# Help with deciding on screen wall



## santosh (Sep 29, 2013)

Hi All
First time poster and need help with deciding which wall to place the screen on.
Getting ready to build a new home theater in the basement. Room size is 13'6'' x 20'9''. There is a beam in the room as shown. Clearance under the beam finished is 7'7''. The ceiling heights vary on either side of the beam as shown.
Plan is to have 2 row of seats with a 10 inch riser for the 2nd row and preferably a 120 inch 16:9 screen. 
I need input as to which wall to place the screen on. I am concerned about the ceiling mounted projector as it has to be below 7'7'' to clear the beam. Please the illustration. Any other suggestions is welcome.
Thanks


----------



## Prof. (Oct 20, 2006)

Hi Santosh..and welcome to HTS

My suggestion would be to mount the screen on wall "B"..That should give you enough length to mount the projector in front of the beam..
Your ceiling height forward of the beam is 8'8", so there is plenty of height to mount the projector..


----------



## jbrown15 (Dec 7, 2011)

So from the beam towards wall A the finished ceiling height is only 7'8"? 
If that's the case I would use wall A as the screen wall, have the bottom on the screen 24" off of the floor and that would still give you plenty of clearance to use a 120" screen.

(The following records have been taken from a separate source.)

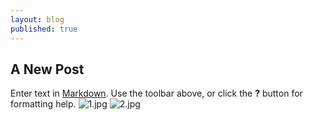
 ```yaml
---
layout: blog
published: true
---
```

## A New Post

Enter text in [Markdown](http://daringfireball.net/projects/markdown/). Use the toolbar above, or click the **?** button for formatting help.
![1.jpg]({{site.baseurl}}/_posts/1.jpg)
![2.jpg]({{site.baseurl}}/assets/img/2.jpg)
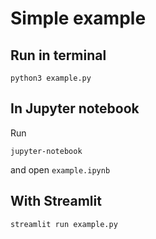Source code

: # Simple example

## Run in terminal

```
python3 example.py
```


## In Jupyter notebook

Run
```
jupyter-notebook
```
and open `example.ipynb`


## With Streamlit

```
streamlit run example.py
```
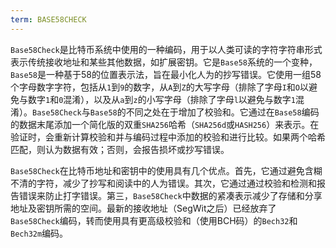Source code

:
 ```yaml
---
term: BASE58CHECK
---
```


`Base58Check`是比特币系统中使用的一种编码，用于以人类可读的字符字符串形式表示传统接收地址和某些其他数据，如扩展密钥。它是`Base58`系统的一个变种，`Base58`是一种基于58的位置表示法，旨在最小化人为的抄写错误。它使用一组58个字母数字字符，包括从`1`到`9`的数字，从`A`到`Z`的大写字母（排除了字母`I`和`O`以避免与数字`1`和`0`混淆），以及从`a`到`z`的小写字母（排除了字母`l`以避免与数字`1`混淆）。`Base58Check`与`Base58`的不同之处在于增加了校验和。它通过在`Base58`编码的数据末尾添加一个简化版的双重`SHA256`哈希（`SHA256d`或`HASH256`）来表示。在验证时，会重新计算校验和并与编码过程中添加的校验和进行比较。如果两个哈希匹配，则认为数据有效；否则，会报告损坏或抄写错误。

`Base58Check`在比特币地址和密钥中的使用具有几个优点。首先，它通过避免含糊不清的字符，减少了抄写和阅读中的人为错误。其次，它通过通过校验和检测和报告错误来防止打字错误。第三，`Base58Check`中数据的紧凑表示减少了存储和分享地址及密钥所需的空间。最新的接收地址（SegWit之后）已经放弃了`Base58Check`编码，转而使用具有更高级校验和（使用BCH码）的`Bech32`和`Bech32m`编码。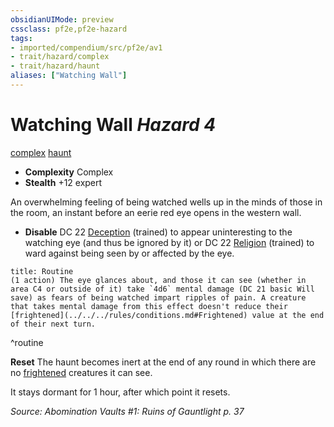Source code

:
 ```yaml
---
obsidianUIMode: preview
cssclass: pf2e,pf2e-hazard
tags:
- imported/compendium/src/pf2e/av1
- trait/hazard/complex
- trait/hazard/haunt
aliases: ["Watching Wall"]
---
```

# Watching Wall *Hazard 4*  
[complex](complex.md)  [haunt](haunt.md)  

- **Complexity** Complex
- **Stealth** +12 expert  

An overwhelming feeling of being watched wells up in the minds of those in the room, an instant before an eerie red eye opens in the western wall.

- **Disable** DC 22 [Deception](../../skills.md#Deception) (trained) to appear uninteresting to the watching eye (and thus be ignored by it) or DC 22 [Religion](../../skills.md#Religion) (trained) to ward against being seen by or affected by the eye.  

```ad-pf2-summary
title: Routine
(1 action) The eye glances about, and those it can see (whether in area C4 or outside of it) take `4d6` mental damage (DC 21 basic Will save) as fears of being watched impart ripples of pain. A creature that takes mental damage from this effect doesn't reduce their [frightened](../../../rules/conditions.md#Frightened) value at the end of their next turn.
```
^routine

**Reset** The haunt becomes inert at the end of any round in which there are no [frightened](conditions.md#Frightened) creatures it can see.

It stays dormant for 1 hour, after which point it resets.  

*Source: Abomination Vaults #1: Ruins of Gauntlight p. 37*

Not too mention you wouldn't be opening the door and then having to step right up onto the rising. 

Could I make a suggestion, your room in just screen for a front stage/false wall setup along with using an acoustically transparent screen! You would easily be able to hind your speakers behind the wall and screen, so all you would see is a nice screen and stage. 

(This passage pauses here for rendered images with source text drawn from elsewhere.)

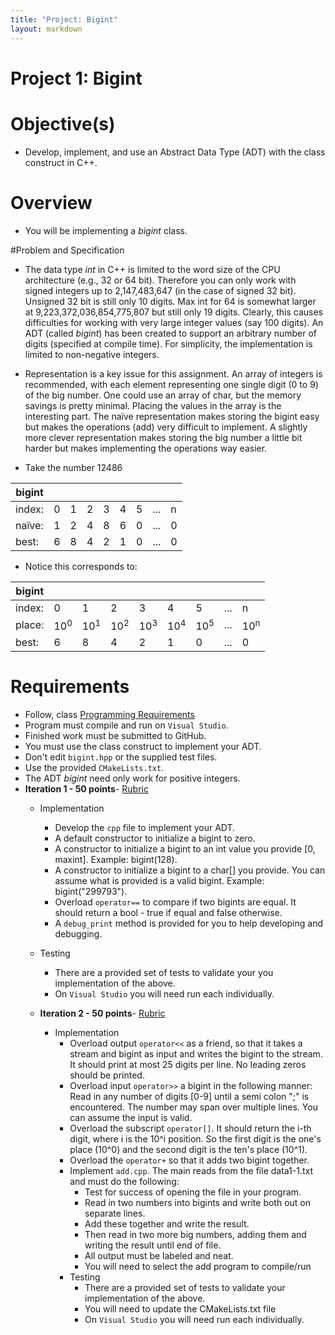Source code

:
 ```yaml
---
title: "Project: Bigint"
layout: markdown
---
```


# Project 1: Bigint

# Objective(s)
* Develop, implement, and use an Abstract Data Type (ADT) with the class construct in C++. 

# Overview
* You will be implementing a *bigint* class.  

#Problem and Specification
* The data type *int* in C++ is limited to the word size of the CPU architecture (e.g., 32 or 64 bit). Therefore you can only work with signed integers up to 2,147,483,647 (in the case of signed 32 bit). Unsigned 32 bit is still only 10 digits. Max int for 64 is somewhat larger at 9,223,372,036,854,775,807 but still only 19 digits. Clearly, this causes difficulties for working with very large integer values (say 100 digits). An ADT (called *bigint*) has been created to support an arbitrary number of digits (specified at compile time).  For simplicity, the implementation is limited to non-negative integers. 

* Representation is a key issue for this assignment. An array of integers is recommended, with each element representing one single digit (0 to 9) of the big number. One could use an array of char, but the memory savings is pretty minimal. Placing the values in the array is the interesting part. The naïve representation makes storing the bigint easy but makes the operations (add) very difficult to implement. A slightly more clever representation makes storing the big number a little bit harder but makes implementing the operations way easier.

* Take the number 12486

|bigint|||||||||
|---|---|---|---|---|---|---|---|---|
|index:|0|1|2|3|4|5| ... |n|
|naïve:|1|2|4|8|6|0| ... |0|
|best:|6|8|4|2|1|0|...|0|

* Notice this corresponds to:

|bigint|||||||||
|---|---|---|---|---|---|---|---|---|
|index:|0|1|2|3|4|5| ... |n|
|place:|10<sup>0</sup>|10<sup>1</sup>|10<sup>2</sup>|10<sup>3</sup>|10<sup>4</sup>|10<sup>5</sup>| ... |10<sup>n</sup>|
|best:|6|8|4|2|1|0|...|0|



# Requirements
* Follow,  class [Programming Requirements](https://www.cs.bgsu.edu/mdecke/program_requirements.html)
* Program must compile and run on `Visual Studio`.
* Finished work must be submitted to GitHub.
* You must use the class construct to implement your ADT.
* Don't edit `bigint.hpp` or the supplied test files.
* Use the provided `CMakeLists.txt`.
* The ADT *bigint* need only work for positive integers.
* **Iteration 1 - 50 points**- [Rubric](bigint_rubrics/iteration_1.txt)
	* Implementation
		* Develop the `cpp` file to implement your ADT.
		* A default constructor to initialize a bigint to zero.
		* A constructor to initialize a bigint to an int value you provide [0, maxint]. Example: bigint(128).
		* A constructor to initialize a bigint to a char[] you provide. You can assume what is provided is a valid bigint. Example: bigint("299793").
		* Overload `operator==` to compare if two bigints are equal. It should return a bool - true if equal and false otherwise.
		* A `debug_print` method is provided for you to help developing and debugging.
	* Testing
		* There are a provided set of tests to validate your you implementation of the above.
		* On `Visual Studio` you will need run each individually.

	* **Iteration 2 - 50 points**- [Rubric](bigint_rubrics/iteration_2.txt)
		* Implementation
			* Overload output `operator<<` as a friend, so that it takes a stream and bigint as input and writes the bigint to the stream. It should print at most 25 digits per line. No leading zeros should be printed.
			* Overload input `operator>>` a bigint in the following manner: Read in any number of digits [0-9] until a semi colon ";" is encountered. The number may span over multiple lines. You can assume the input is valid.
			* Overload the subscript `operator[]`. It should return the i-th digit, where i is the 10^i position. So the first digit is the one's place (10^0) and the second digit is the ten's place (10^1).
			* Overload the `operator+` so that it adds two bigint together.
			* Implement `add.cpp`.  The main reads from the file data1-1.txt and must do the following:
				* Test for success of opening the file in your program.
				* Read in two numbers into bigints and write both out on separate lines.
				* Add these together and write the result.
				* Then read in two more big numbers, adding them and writing the result until end of file.
				* All output must be labeled and neat.
				* You will need to select the add program to compile/run
			* Testing
				* There are a provided set of tests to validate your implementation of the above.
				* You will need to update the CMakeLists.txt file
				* On `Visual Studio` you will need run each individually.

Your room is basically the exact same size as mine and it would work perfect!


----------



## santosh (Sep 29, 2013)

Prof. said:


> Hi Santosh..and welcome to HTS
> 
> My suggestion would be to mount the screen on wall "B"..That should give you enough length to mount the projector in front of the beam..
> Your ceiling height forward of the beam is 8'8", so there is plenty of height to mount the projector..


Thanks for the reply.
The concern I have is that the projector would be 12 feet ( 10 Feet if i do a false wall). That limits me to a short throw projector of which there are few options.
Thanks


----------



## santosh (Sep 29, 2013)

jbrown15 said:


> So from the beam towards wall A the finished ceiling height is only 7'8"?
> If that's the case I would use wall A as the screen wall, have the bottom on the screen 24" off of the floor and that would still give you plenty of clearance to use a 120" screen.
> 
> Not too mention you wouldn't be opening the door and then having to step right up onto the rising.
> ...


Thanks how much space did you leave behind the false wall.


----------



## jbrown15 (Dec 7, 2011)

santosh said:


> Thanks for the reply.
> The concern I have is that the projector would be 12 feet ( 10 Feet if i do a false wall). That limits me to a short throw projector of which there are few options.
> Thanks


Sorry, why would the projector only be 12ft or 10ft if you did a false wall setup?

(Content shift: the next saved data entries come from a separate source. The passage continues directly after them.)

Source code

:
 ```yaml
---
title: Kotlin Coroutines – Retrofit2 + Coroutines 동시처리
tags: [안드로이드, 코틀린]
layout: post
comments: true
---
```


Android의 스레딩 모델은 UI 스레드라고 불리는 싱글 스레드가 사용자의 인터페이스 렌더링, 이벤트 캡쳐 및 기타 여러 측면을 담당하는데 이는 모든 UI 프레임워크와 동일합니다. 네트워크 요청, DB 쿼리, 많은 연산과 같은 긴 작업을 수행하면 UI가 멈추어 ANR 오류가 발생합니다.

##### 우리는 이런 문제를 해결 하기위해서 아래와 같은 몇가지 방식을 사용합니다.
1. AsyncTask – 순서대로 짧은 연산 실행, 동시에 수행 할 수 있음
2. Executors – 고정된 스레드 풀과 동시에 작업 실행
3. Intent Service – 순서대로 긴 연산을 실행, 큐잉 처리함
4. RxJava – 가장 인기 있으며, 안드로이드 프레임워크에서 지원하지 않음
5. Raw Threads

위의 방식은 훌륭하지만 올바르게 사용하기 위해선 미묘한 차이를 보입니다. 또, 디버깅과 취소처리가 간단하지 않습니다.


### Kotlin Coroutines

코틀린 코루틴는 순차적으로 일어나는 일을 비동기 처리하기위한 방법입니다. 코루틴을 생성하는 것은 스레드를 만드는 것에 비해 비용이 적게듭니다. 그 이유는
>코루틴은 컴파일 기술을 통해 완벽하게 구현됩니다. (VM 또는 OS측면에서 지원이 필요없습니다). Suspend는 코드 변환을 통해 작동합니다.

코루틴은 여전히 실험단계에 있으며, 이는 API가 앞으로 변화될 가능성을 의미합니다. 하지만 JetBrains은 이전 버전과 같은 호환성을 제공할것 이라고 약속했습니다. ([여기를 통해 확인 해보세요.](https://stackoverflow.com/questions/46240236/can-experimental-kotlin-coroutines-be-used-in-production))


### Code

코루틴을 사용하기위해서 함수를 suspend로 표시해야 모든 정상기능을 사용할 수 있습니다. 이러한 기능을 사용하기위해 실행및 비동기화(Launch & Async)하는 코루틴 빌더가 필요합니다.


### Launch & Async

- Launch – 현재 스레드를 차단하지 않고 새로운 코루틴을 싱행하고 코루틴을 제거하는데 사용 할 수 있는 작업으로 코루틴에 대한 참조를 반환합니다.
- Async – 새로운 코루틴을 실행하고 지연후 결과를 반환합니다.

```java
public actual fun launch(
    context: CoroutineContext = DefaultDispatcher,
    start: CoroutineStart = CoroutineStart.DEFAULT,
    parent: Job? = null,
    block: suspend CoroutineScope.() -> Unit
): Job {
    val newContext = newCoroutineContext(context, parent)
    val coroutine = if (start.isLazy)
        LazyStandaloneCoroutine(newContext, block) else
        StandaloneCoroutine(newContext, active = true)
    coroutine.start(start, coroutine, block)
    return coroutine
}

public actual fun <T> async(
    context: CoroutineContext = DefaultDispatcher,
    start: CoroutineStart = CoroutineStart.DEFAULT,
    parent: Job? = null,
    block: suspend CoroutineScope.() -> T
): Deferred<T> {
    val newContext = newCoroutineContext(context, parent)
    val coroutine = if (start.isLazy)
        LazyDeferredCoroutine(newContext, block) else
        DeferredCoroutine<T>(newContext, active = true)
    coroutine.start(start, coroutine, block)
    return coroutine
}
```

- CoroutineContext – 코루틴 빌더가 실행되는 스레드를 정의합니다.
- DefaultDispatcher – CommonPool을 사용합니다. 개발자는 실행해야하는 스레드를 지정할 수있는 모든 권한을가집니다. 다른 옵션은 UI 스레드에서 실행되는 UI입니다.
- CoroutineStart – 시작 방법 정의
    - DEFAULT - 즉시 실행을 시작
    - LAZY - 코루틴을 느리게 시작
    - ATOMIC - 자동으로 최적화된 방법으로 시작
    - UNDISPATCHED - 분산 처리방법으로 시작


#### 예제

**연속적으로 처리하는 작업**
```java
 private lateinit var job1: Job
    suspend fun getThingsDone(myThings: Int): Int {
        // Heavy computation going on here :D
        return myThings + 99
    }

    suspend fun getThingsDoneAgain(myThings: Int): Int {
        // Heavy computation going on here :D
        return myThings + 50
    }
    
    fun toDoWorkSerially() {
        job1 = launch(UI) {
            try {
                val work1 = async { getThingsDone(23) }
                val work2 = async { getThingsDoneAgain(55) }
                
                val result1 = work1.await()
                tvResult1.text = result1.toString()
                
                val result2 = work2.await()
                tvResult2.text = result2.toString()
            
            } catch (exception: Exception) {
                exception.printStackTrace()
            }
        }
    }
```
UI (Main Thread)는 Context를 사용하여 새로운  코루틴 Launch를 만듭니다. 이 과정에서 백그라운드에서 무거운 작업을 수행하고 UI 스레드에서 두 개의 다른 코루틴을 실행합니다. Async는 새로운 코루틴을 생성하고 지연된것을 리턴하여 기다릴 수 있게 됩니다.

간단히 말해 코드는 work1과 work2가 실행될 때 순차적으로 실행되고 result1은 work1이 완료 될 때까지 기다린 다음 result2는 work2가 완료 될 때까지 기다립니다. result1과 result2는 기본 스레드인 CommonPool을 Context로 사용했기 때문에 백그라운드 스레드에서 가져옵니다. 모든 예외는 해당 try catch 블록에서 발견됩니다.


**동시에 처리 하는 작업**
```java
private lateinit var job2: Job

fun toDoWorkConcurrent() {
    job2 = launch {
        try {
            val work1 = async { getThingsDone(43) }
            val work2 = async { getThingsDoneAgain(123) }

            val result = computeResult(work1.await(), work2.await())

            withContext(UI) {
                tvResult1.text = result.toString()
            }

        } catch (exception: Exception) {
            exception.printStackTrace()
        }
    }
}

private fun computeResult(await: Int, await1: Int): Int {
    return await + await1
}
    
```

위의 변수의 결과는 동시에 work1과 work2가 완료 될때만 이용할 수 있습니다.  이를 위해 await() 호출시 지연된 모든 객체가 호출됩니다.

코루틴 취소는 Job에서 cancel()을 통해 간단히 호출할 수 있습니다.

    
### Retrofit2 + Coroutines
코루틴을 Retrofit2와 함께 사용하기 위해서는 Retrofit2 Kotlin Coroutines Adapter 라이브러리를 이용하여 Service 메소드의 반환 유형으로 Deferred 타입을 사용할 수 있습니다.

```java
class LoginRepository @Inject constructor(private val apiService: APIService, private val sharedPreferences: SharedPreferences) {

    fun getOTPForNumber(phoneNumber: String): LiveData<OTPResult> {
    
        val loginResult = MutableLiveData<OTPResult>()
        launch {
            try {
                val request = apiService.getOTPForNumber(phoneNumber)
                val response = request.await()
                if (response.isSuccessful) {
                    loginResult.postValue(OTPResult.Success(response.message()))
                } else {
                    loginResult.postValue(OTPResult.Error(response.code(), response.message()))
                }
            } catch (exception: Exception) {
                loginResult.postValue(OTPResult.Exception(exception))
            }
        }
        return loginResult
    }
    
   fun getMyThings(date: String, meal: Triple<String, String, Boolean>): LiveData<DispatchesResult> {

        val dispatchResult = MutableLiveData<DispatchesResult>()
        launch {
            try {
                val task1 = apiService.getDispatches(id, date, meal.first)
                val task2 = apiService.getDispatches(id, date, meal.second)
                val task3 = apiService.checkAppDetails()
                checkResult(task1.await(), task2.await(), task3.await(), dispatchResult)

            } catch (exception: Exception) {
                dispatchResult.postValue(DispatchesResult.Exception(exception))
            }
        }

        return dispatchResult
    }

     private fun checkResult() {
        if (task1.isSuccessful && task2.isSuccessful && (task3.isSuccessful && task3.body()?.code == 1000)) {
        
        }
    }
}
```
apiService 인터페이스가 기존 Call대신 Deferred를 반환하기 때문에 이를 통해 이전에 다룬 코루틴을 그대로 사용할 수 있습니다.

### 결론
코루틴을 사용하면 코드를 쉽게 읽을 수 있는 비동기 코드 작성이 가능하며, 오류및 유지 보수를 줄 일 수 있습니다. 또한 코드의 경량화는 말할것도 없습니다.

It's usually a good idea to leave a minimum of 24" of spacing between the wall and the false wall.


----------



## santosh (Sep 29, 2013)

jbrown15 said:


> Sorry, why would the projector only be 12ft or 10ft if you did a false wall setup?
> 
> It's usually a good idea to leave a minimum of 24" of spacing between the wall and the false wall.


sorry for othe confusion. I was responding to the option of placing the screen on wall B and placing the projector in front of the beam which would limit the distance.
Using wall A as screen wall, the projector would have to be at a height 7feet 7 inches to clear the beam and can be located at the back of the room. Am i correct or am i missing something with the projector position and height.


----------



## jbrown15 (Dec 7, 2011)

Yes, you would mostly likely need a drop down pole when you mount the projector. This really shouldn't be a problem though as most major mount have a 6" or 12" pole that you can buy to work with them. 

I personally think you're far better off using A wall as your screen wall, it just makes laying out the room a little easier.


----------



## ALMFamily (Oct 19, 2011)

The downsides I can see to using wall A is that the door could very well be in the first reflection area which will cause some issues trying to dial in your sound. Also, if someone comes into the room while a movie is in progress, they will be walking in front of the rest of the viewers (this one is not a big deal, just a possible. I or annoyance).

Me personally - I would agree with Prof and opt for wall B. Granted, it does limit your choice of projectors, but to me that first reflection issue would be a deal breaker.


----------



## jbrown15 (Dec 7, 2011)

ALMFamily said:


> The downsides I can see to using wall A is that the door could very well be in the first reflection area which will cause some issues trying to dial in your sound. Also, if someone comes into the room while a movie is in progress, they will be walking in front of the rest of the viewers (this one is not a big deal, just a possible. I or annoyance).
> 
> Me personally - I would agree with Prof and opt for wall B. Granted, it does limit your choice of projectors, but to me that first reflection issue would be a deal breaker.


True but it's easy enough to install an acoustical panel to the back of a door to deal with that.
The short list of projectors to use would bother me more then having to deal with someone walking into the room while watching a movie.


----------



## Prof. (Oct 20, 2006)

santosh said:


> Thanks for the reply.
> The concern I have is that the projector would be 12 feet ( 10 Feet if i do a false wall). That limits me to a short throw projector of which there are few options.
> Thanks


If you do a screenwall and use an AT screen, the depth of the wall to the screen only needs to be as deep as the speakers and subs that you're planning to use..
The speakers only need to be a few inches back from the screen..That would give you a bit of extra length for the projection distance..
To find a relatively short throw projector you might have to try a few projectors on the calculator at projectorcentral.com, or some one might chime in whose using a projector over that distance and screen size..


----------



## santosh (Sep 29, 2013)

ALMFamily said:


> The downsides I can see to using wall A is that the door could very well be in the first reflection area which will cause some issues trying to dial in your sound. Also, if someone comes into the room while a movie is in progress, they will be walking in front of the rest of the viewers (this one is not a big deal, just a possible. I or annoyance).
> 
> Me personally - I would agree with Prof and opt for wall B. Granted, it does limit your choice of projectors, but to me that first reflection issue would be a deal breaker.


Thanks
Once I decide on the screen wall i guess i can calculate the first reflection area and adjust the door position. I do have some flexibility in the door position.
thanks


----------



## orion (Sep 18, 2009)

I made two theaters in rooms similar to yours (mine and my brothers) and on mine I put the screen on the front wall away from the door and on my brothers I built a screen on the left side wall with an at screen. Where your beam is we made an arch that turned out really well. That would kind of seperate the room to make it feel like two rooms if you want to put a bar there or something. I have the build threads on here if you want to see them


----------